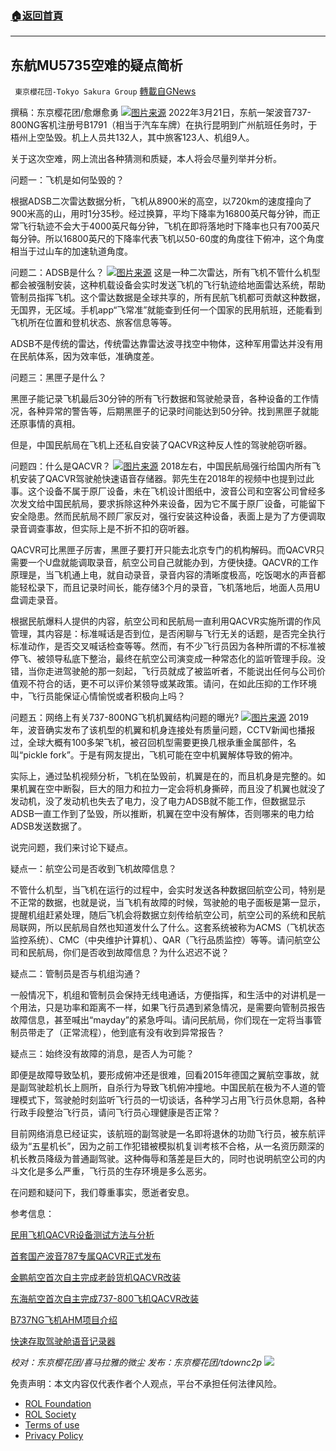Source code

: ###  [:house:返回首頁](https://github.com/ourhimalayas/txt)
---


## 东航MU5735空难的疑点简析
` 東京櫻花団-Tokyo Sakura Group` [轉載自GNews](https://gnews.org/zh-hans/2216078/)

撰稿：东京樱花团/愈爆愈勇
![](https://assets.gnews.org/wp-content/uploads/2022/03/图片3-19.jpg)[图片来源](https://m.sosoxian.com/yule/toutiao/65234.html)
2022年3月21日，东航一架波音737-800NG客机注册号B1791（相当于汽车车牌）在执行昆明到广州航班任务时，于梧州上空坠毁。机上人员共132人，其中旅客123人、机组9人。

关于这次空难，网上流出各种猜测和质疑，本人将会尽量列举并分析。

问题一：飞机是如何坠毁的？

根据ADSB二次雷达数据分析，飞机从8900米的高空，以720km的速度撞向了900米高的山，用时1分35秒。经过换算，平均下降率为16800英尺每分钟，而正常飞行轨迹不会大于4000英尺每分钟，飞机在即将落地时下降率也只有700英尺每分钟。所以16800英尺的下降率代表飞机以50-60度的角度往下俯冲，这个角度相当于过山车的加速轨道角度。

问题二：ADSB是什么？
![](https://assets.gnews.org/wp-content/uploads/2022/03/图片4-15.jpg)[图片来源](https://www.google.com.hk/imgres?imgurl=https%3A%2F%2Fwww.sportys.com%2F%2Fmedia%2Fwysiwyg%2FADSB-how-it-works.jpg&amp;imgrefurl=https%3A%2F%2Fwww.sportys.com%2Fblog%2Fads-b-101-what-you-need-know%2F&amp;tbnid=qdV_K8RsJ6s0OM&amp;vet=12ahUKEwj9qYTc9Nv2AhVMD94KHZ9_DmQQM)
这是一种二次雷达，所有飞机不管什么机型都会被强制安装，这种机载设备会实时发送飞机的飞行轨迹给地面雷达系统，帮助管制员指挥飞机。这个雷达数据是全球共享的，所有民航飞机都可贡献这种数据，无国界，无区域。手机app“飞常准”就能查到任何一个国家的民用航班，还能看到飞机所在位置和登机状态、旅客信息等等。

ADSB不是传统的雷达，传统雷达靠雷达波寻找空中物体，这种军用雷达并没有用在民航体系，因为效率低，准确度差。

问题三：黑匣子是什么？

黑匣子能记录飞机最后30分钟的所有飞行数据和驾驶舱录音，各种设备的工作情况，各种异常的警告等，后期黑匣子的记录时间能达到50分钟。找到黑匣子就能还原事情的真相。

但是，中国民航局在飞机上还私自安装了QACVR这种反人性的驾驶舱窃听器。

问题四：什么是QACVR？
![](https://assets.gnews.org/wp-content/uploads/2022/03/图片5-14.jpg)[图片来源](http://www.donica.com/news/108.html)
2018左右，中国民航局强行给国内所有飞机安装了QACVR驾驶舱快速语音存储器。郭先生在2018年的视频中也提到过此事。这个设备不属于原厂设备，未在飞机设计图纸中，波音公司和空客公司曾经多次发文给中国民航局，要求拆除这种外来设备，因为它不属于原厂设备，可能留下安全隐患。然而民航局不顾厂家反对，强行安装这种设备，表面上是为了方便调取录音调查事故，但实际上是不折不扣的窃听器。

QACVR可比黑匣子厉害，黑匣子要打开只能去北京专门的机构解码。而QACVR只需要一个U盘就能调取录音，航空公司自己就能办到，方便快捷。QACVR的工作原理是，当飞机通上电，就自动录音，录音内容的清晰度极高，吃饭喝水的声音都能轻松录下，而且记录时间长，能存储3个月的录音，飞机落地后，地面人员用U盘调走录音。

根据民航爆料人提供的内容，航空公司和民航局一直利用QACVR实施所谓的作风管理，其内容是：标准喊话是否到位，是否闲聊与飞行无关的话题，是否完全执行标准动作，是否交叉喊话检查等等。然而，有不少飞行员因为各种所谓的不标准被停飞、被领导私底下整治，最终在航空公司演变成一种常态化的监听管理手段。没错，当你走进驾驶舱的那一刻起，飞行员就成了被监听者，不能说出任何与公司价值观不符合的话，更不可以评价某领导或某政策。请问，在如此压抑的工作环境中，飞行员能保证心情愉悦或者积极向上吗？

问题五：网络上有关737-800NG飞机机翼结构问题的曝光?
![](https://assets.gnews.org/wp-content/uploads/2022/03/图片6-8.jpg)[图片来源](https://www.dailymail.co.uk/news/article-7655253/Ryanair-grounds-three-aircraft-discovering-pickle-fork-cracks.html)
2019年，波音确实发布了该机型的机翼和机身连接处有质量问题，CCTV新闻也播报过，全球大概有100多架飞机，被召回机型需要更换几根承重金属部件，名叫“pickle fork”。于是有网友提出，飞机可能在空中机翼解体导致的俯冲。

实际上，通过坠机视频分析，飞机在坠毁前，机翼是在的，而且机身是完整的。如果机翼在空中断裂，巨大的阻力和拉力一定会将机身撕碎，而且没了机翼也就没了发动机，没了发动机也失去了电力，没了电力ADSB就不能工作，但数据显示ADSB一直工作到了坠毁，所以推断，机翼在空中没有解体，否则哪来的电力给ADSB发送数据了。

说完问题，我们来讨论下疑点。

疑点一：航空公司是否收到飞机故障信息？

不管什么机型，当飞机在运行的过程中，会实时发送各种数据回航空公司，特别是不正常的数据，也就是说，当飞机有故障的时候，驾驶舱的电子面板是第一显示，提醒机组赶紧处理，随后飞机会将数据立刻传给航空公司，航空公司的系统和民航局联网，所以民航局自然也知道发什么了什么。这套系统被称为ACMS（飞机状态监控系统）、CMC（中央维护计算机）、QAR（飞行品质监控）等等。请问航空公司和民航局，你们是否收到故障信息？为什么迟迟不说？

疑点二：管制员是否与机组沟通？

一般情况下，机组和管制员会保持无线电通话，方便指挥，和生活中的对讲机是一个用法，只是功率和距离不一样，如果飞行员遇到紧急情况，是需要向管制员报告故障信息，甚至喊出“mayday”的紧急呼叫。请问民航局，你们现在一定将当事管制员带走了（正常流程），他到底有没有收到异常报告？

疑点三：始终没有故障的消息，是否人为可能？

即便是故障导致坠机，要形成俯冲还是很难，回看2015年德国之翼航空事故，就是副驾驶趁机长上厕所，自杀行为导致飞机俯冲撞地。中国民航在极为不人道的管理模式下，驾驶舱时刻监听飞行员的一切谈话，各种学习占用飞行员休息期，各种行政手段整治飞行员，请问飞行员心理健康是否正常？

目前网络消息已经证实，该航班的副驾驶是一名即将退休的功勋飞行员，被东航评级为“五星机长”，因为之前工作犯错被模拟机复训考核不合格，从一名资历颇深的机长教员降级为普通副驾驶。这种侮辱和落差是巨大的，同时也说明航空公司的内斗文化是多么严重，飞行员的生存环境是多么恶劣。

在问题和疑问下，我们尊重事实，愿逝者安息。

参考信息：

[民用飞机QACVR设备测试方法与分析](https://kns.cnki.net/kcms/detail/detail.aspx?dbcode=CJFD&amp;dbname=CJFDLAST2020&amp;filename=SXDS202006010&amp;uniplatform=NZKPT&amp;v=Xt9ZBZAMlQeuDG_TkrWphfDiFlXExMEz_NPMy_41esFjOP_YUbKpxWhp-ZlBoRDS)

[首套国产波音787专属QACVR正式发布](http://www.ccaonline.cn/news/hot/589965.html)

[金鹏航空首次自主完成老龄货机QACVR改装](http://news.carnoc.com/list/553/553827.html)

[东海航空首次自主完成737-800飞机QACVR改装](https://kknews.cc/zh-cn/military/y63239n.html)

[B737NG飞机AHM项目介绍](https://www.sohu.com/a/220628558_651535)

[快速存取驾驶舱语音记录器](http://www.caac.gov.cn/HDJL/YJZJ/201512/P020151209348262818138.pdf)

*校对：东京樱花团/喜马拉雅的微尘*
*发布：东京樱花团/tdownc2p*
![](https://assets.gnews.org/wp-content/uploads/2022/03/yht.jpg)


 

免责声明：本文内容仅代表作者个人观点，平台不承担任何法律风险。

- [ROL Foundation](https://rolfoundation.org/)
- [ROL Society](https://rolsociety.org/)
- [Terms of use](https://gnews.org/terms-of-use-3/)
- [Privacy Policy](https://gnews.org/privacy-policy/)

____________________

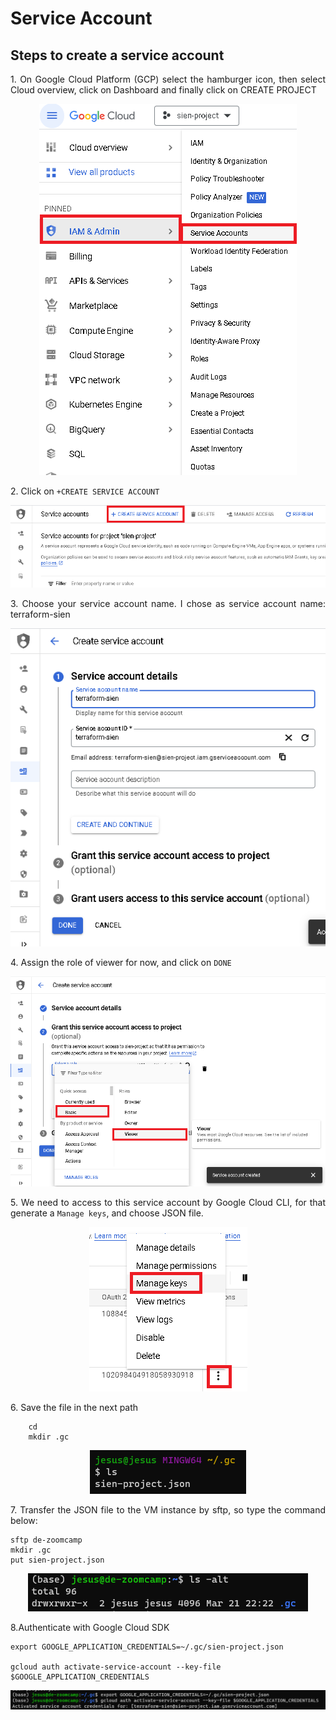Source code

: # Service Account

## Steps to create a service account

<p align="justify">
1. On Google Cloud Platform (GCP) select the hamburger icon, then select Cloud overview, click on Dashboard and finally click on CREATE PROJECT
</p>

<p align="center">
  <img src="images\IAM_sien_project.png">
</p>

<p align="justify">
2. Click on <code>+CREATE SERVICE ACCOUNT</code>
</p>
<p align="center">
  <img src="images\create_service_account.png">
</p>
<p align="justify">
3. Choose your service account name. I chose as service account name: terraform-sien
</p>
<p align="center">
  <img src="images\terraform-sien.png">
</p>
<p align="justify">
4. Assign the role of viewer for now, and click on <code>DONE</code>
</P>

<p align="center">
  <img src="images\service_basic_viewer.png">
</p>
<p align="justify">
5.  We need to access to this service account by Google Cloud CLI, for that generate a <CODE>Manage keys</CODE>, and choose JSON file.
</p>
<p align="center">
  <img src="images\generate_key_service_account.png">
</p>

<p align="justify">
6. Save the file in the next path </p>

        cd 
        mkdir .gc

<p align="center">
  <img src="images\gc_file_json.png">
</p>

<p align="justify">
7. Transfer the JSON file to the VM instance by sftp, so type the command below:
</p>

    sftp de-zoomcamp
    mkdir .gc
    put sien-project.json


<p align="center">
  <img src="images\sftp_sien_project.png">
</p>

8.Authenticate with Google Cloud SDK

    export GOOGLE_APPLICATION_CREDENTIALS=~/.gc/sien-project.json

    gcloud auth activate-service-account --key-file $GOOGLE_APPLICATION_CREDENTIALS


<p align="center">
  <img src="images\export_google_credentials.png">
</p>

____________________

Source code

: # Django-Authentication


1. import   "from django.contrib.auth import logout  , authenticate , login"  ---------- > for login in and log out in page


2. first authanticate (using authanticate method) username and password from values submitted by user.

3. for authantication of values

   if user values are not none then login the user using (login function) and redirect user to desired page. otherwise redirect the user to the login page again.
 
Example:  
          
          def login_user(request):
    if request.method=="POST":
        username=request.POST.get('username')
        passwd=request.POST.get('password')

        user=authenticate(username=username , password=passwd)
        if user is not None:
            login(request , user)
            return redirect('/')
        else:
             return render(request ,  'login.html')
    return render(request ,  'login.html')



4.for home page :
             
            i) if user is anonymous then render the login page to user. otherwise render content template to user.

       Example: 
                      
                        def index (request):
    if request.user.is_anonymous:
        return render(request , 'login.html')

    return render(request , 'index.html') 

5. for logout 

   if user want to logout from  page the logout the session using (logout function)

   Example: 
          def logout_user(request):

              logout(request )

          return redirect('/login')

____________________

**Problem to work on**
Return a word-for-word copy of the lines above from the one holding "关于这次空难，网上流出各种猜测和质疑，本人将会尽量列举并分析。" through the one holding "问题二：ADSB是什么？", with both of them included and nothing besides.

**Response to the task**
关于这次空难，网上流出各种猜测和质疑，本人将会尽量列举并分析。

问题一：飞机是如何坠毁的？

根据ADSB二次雷达数据分析，飞机从8900米的高空，以720km的速度撞向了900米高的山，用时1分35秒。经过换算，平均下降率为16800英尺每分钟，而正常飞行轨迹不会大于4000英尺每分钟，飞机在即将落地时下降率也只有700英尺每分钟。所以16800英尺的下降率代表飞机以50-60度的角度往下俯冲，这个角度相当于过山车的加速轨道角度。

问题二：ADSB是什么？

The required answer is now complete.